▶ **Your assignment**
Wherever a line of the records contains "abbenyyyyyy", copy that line.

(Listed records Opens)

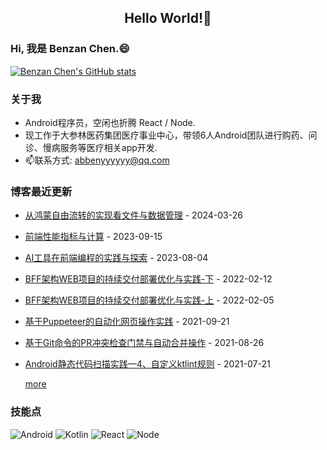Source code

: <h2 align="center">Hello World!👋</h2>

### Hi, 我是 Benzan Chen.😄

[![Benzan Chen's GitHub stats](https://github-readme-stats.vercel.app/api?username=abbenyyyyyy&count_private=true&theme=dark)](https://github.com/anuraghazra/github-readme-stats)

### 关于我
- Android程序员，空闲也折腾 React / Node.
- 现工作于大参林医药集团医疗事业中心，带领6人Android团队进行购药、问诊、慢病服务等医疗相关app开发.
- 📫联系方式: abbenyyyyyy@qq.com

### 博客最近更新
- [从鸿蒙自由流转的实现看文件与数据管理](https://blog.abbenyyy.cn//2024/03/27/%E4%BB%8E%E9%B8%BF%E8%92%99%E8%87%AA%E7%94%B1%E6%B5%81%E8%BD%AC%E7%9A%84%E5%AE%9E%E7%8E%B0%E7%9C%8B%E6%96%87%E4%BB%B6%E4%B8%8E%E6%95%B0%E6%8D%AE%E7%AE%A1%E7%90%86.html) - 2024-03-26 
- [前端性能指标与计算](https://blog.abbenyyy.cn//2023/09/16/%E5%89%8D%E7%AB%AF%E6%80%A7%E8%83%BD%E6%8C%87%E6%A0%87%E4%B8%8E%E8%AE%A1%E7%AE%97.html) - 2023-09-15 
- [AI工具在前端编程的实践与探索](https://blog.abbenyyy.cn//2023/08/05/AI%E5%B7%A5%E5%85%B7%E5%9C%A8%E5%89%8D%E7%AB%AF%E7%BC%96%E7%A8%8B%E7%9A%84%E5%AE%9E%E8%B7%B5%E4%B8%8E%E6%8E%A2%E7%B4%A2.html) - 2023-08-04 
- [BFF架构WEB项目的持续交付部署优化与实践-下](https://blog.abbenyyy.cn//2022/02/13/BFF%E6%9E%B6%E6%9E%84WEB%E9%A1%B9%E7%9B%AE%E7%9A%84%E6%8C%81%E7%BB%AD%E4%BA%A4%E4%BB%98%E9%83%A8%E7%BD%B2%E4%BC%98%E5%8C%96%E4%B8%8E%E5%AE%9E%E8%B7%B5-%E4%B8%8B.html) - 2022-02-12 
- [BFF架构WEB项目的持续交付部署优化与实践-上](https://blog.abbenyyy.cn//2022/02/06/BFF%E6%9E%B6%E6%9E%84WEB%E9%A1%B9%E7%9B%AE%E7%9A%84%E6%8C%81%E7%BB%AD%E4%BA%A4%E4%BB%98%E9%83%A8%E7%BD%B2%E4%BC%98%E5%8C%96%E4%B8%8E%E5%AE%9E%E8%B7%B5-%E4%B8%8A.html) - 2022-02-05 
- [基于Puppeteer的自动化网页操作实践](https://blog.abbenyyy.cn//2021/09/22/%E5%9F%BA%E4%BA%8EPuppeteer%E7%9A%84%E8%87%AA%E5%8A%A8%E5%8C%96%E7%BD%91%E9%A1%B5%E6%93%8D%E4%BD%9C%E5%AE%9E%E8%B7%B5.html) - 2021-09-21 
- [基于Git命令的PR冲突检查门禁与自动合并操作](https://blog.abbenyyy.cn//2021/08/27/%E5%9F%BA%E4%BA%8EGit%E5%91%BD%E4%BB%A4%E7%9A%84PR%E5%86%B2%E7%AA%81%E6%A3%80%E6%9F%A5%E9%97%A8%E7%A6%81%E4%B8%8E%E8%87%AA%E5%8A%A8%E5%90%88%E5%B9%B6%E6%93%8D%E4%BD%9C.html) - 2021-08-26 
- [Android静态代码扫描实践—4、自定义ktlint规则](https://blog.abbenyyy.cn//2021/07/22/Android%E9%9D%99%E6%80%81%E4%BB%A3%E7%A0%81%E6%89%AB%E6%8F%8F%E5%AE%9E%E8%B7%B5-4-%E8%87%AA%E5%AE%9A%E4%B9%89ktlint%E8%A7%84%E5%88%99.html) - 2021-07-21 

  [more](https://blog.abbenyyy.cn)

### 技能点
![Android](https://img.shields.io/badge/Android-3DDC84?style=for-the-badge&logo=android&logoColor=white)
![Kotlin](https://img.shields.io/badge/Kotlin-0095D5?&style=for-the-badge&logo=kotlin&logoColor=white)
![React](https://img.shields.io/badge/React-20232A?style=for-the-badge&logo=react&logoColor=61DAFB)
![Node](https://img.shields.io/badge/Node.js-339933?style=for-the-badge&logo=nodedotjs&logoColor=white)
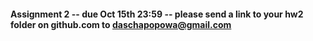 #### Assignment 2 -- due Oct 15th 23:59 -- please send a link to your hw2 folder on github.com to daschapopowa@gmail.com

(Listed records Closes)

▶ **The answer**
[![Benzan Chen's GitHub stats](https://github-readme-stats.vercel.app/api?username=abbenyyyyyy&count_private=true&theme=dark)](https://github.com/anuraghazra/github-readme-stats)
- 📫联系方式: abbenyyyyyy@qq.com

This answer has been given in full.